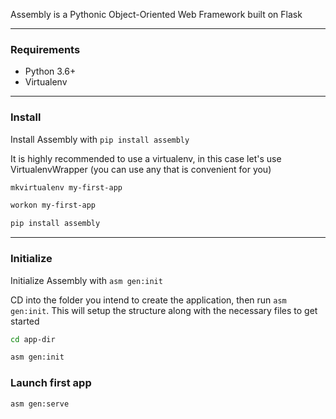 

Assembly is a Pythonic Object-Oriented Web Framework built on Flask

---

### Requirements

- Python 3.6+
- Virtualenv

---

### Install

Install Assembly with `pip install assembly`

It is highly recommended to use a virtualenv, in this case let's
use VirtualenvWrapper (you can use any that is convenient for you)

```sh
mkvirtualenv my-first-app

workon my-first-app

pip install assembly

```

---

### Initialize

Initialize Assembly with `asm gen:init`

CD into the folder you intend to create the application, then run `asm gen:init`. 
This will setup the structure along with the necessary files to get started

```sh
cd app-dir

asm gen:init

```

### Launch first app

```sh
asm gen:serve
```
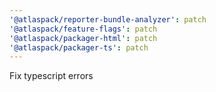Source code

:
 ```yaml
---
'@atlaspack/reporter-bundle-analyzer': patch
'@atlaspack/feature-flags': patch
'@atlaspack/packager-html': patch
'@atlaspack/packager-ts': patch
---
```


Fix typescript errors
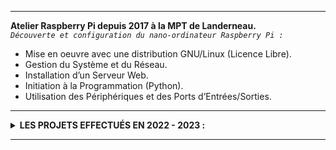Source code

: ***

**Atelier Raspberry Pi depuis 2017 à la MPT de Landerneau.** <br>
*```Découverte et configuration du nano-ordinateur Raspberry Pi :```*<br>
- Mise en oeuvre avec une distribution GNU/Linux (Licence Libre).
- Gestion du Système et du Réseau. 
- Installation d’un Serveur Web. 
- Initiation à la Programmation (Python).
- Utilisation des Périphériques et des Ports d’Entrées/Sorties.<br>

***

<details>
    <summary>
        <b>LES PROJETS EFFECTUÉS EN 2022 - 2023 :</b>
    </summary>
</details>

***

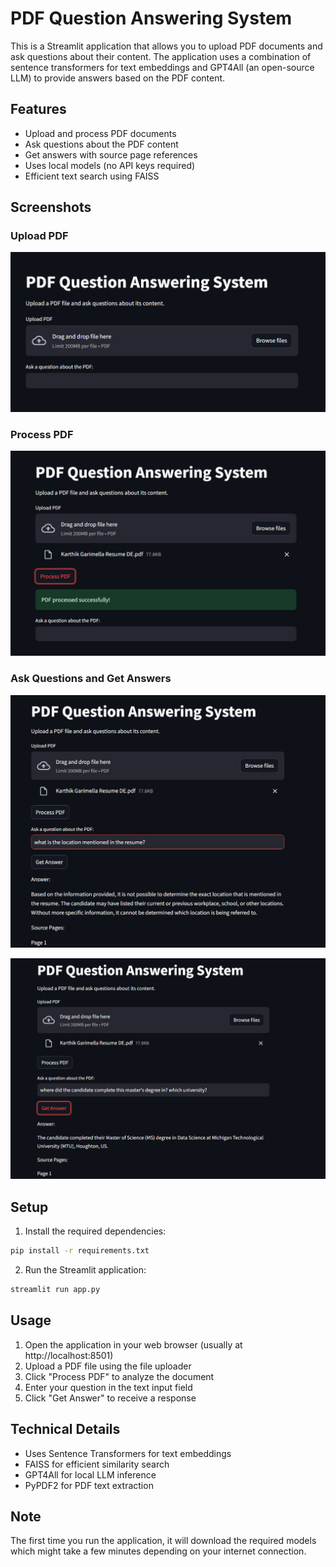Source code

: # PDF Question Answering System

This is a Streamlit application that allows you to upload PDF documents and ask questions about their content. The application uses a combination of sentence transformers for text embeddings and GPT4All (an open-source LLM) to provide answers based on the PDF content.

## Features

- Upload and process PDF documents
- Ask questions about the PDF content
- Get answers with source page references
- Uses local models (no API keys required)
- Efficient text search using FAISS

## Screenshots

### Upload PDF
![Upload PDF](images/PDF%20Upload.png)

### Process PDF
![Process PDF](images/PDF%20Processing.png)

### Ask Questions and Get Answers
![Question Answering 1](images/Q&A1.png)

![Question Answering 2](images/Q&A2.png)

## Setup

1. Install the required dependencies:
```bash
pip install -r requirements.txt
```

2. Run the Streamlit application:
```bash
streamlit run app.py
```

## Usage

1. Open the application in your web browser (usually at http://localhost:8501)
2. Upload a PDF file using the file uploader
3. Click "Process PDF" to analyze the document
4. Enter your question in the text input field
5. Click "Get Answer" to receive a response

## Technical Details

- Uses Sentence Transformers for text embeddings
- FAISS for efficient similarity search
- GPT4All for local LLM inference
- PyPDF2 for PDF text extraction

## Note

The first time you run the application, it will download the required models which might take a few minutes depending on your internet connection. 
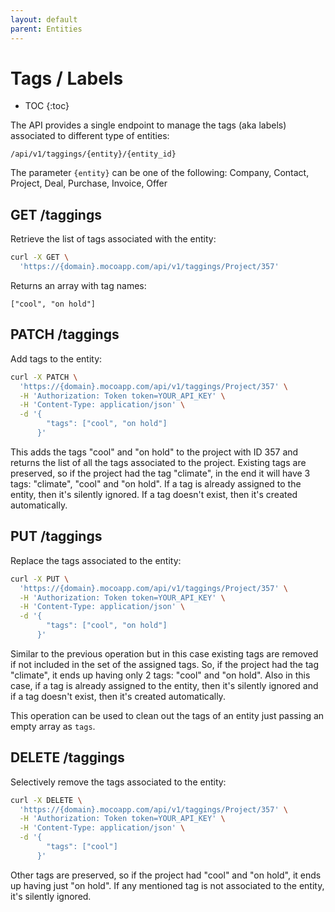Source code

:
 ```yaml
---
layout: default
parent: Entities
---
```


# Tags / Labels

- TOC
{:toc}

The API provides a single endpoint to manage the tags (aka labels) associated to different type of entities:

```
/api/v1/taggings/{entity}/{entity_id}
```

The parameter `{entity}` can be one of the following:
Company, Contact, Project, Deal, Purchase, Invoice, Offer

## GET /taggings

Retrieve the list of tags associated with the entity:

```bash
curl -X GET \
  'https://{domain}.mocoapp.com/api/v1/taggings/Project/357'
```

Returns an array with tag names:

```
["cool", "on hold"]
```

## PATCH /taggings

Add tags to the entity:

```bash
curl -X PATCH \
  'https://{domain}.mocoapp.com/api/v1/taggings/Project/357' \
  -H 'Authorization: Token token=YOUR_API_KEY' \
  -H 'Content-Type: application/json' \
  -d '{
        "tags": ["cool", "on hold"]
      }'
```

This adds the tags "cool" and "on hold" to the project with ID 357 and returns the list of all the tags associated
to the project. Existing tags are preserved, so if the project had the tag "climate", in the end it will have 3 tags:
"climate", "cool" and "on hold".
If a tag is already assigned to the entity, then it's silently ignored.
If a tag doesn't exist, then it's created automatically.

## PUT /taggings

Replace the tags associated to the entity:

```bash
curl -X PUT \
  'https://{domain}.mocoapp.com/api/v1/taggings/Project/357' \
  -H 'Authorization: Token token=YOUR_API_KEY' \
  -H 'Content-Type: application/json' \
  -d '{
        "tags": ["cool", "on hold"]
      }'
```

Similar to the previous operation but in this case existing tags are removed if not included in the set of the assigned tags.
So, if the project had the tag "climate", it ends up having only 2 tags:
"cool" and "on hold".
Also in this case, if a tag is already assigned to the entity, then it's silently ignored and if a tag doesn't exist,
then it's created automatically.

This operation can be used to clean out the tags of an entity just passing an empty array as `tags`.

## DELETE /taggings

Selectively remove the tags associated to the entity:

```bash
curl -X DELETE \
  'https://{domain}.mocoapp.com/api/v1/taggings/Project/357' \
  -H 'Authorization: Token token=YOUR_API_KEY' \
  -H 'Content-Type: application/json' \
  -d '{
        "tags": ["cool"]
      }'
```

Other tags are preserved, so if the project had "cool" and "on hold", it ends up having just "on hold". If any mentioned tag
is not associated to the entity, it's silently ignored.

Problem: Please tally every line of the entries that holds "already" and answer with that figure alone.

Your response: 2